No, I think I brought the movie up because it was a place where a police-officer spotting an implied dead child was part of a case, so I was speculating that may be where N. ‘Flagrant’ DeLicto pulled that specific scenario.

IRL the scary scenario is when a living child runs to police from her kidnappers, but their captors are able to successfully convince the officers they’re her proper guardian. Back to the underground brothel for her.

R,og S/ says:

Re: Re: Re:4 Saving dead children.

Re: *but their captors are able to successfully convince the officers they’re her proper guardian. Back to CHILD PROTECTIVE SERVICES underground brothel for her.

….there, fixed it for ya.

Yeah, even Edward Abee couldnt save the boy in Whos Afraid of Virginia Woolf; or Tilden/s, in Sam Shepards Buried Child.

And I dont think all those cocksuckers with the universal pedophile symbol of spiraling triangles on their badges will do any better.

In fact, statistically, it looks like in their bizarro world argot language, saving kids IS pimping them, but only AFTER the state gets a fat million dollar bonus check for sticking a kid in foster care in the first place .

S.A. CP Distributor says:

Re: Re: Re:4 Saving dead children.

I was thinking more like the offshore servers that CIA /JTRIG and the rest of black ops that they run from Japan, Thailand, South Korea, and curiously, Malaysia.

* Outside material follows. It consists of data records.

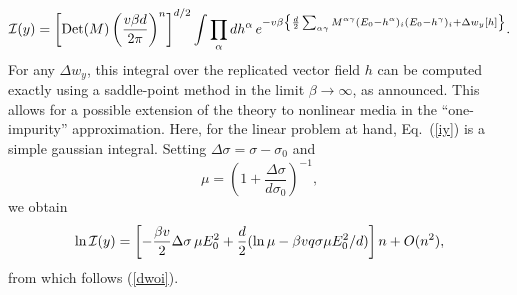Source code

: \begin{equation}
\label{iy}
{\cal{I}}(y)=\left[\mathop{\text{Det}}(M)\left(\frac{v\beta d}{2\pi}\right)^n\right]^{d/2}\int \prod_\alpha dh^\alpha \,
e^{-v\beta\left\{{d\over 2} \sum_{\alpha\gamma}M^{\alpha\gamma}(E_0-h^\alpha)_i (E_0-h^\gamma)_i+\Delta w_y[h]\right\}}.
\end{equation}
For any $\Delta w_y$, this integral over the replicated vector field
$h$ can be computed exactly using a saddle-point method \cite{NEGE87}
in the limit $\beta\to\infty$, as announced. This allows for a
possible extension of the theory to nonlinear media in the
``one-impurity'' approximation. Here, for the linear problem at hand,
Eq.\ (\ref{iy}) is a simple gaussian integral. Setting
$\Delta\sigma=\sigma-\sigma_0$ and
\begin{equation}
\mu=\left(1+\frac{\Delta\sigma}{d\sigma_0}\right)^{-1},
\end{equation}
we obtain
\begin{equation}
\ln{\cal{I}}(y)=\left[-\frac{\beta v}{2}\Delta\sigma\,\mu E_0^2 +\frac{d}{2}(\ln \mu-\beta v q \sigma\mu E_0^2/d)\right]n+O(n^2),
\end{equation}
from which follows (\ref{dwoi}).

And, how especially Britain and Sweden used targeted porn directed at so -called militants during that illegal Iraq war.

We get the slightest glimpse of this in the movie Zero Dark Thirty and news reports from that time detailing how the agencies found porn in bin Ladens lair, or how jihadis are alleged to use copious amounts of porn; but also, that female CIA /FBI are actively involved in underground, targeted porn distribution, all over the world.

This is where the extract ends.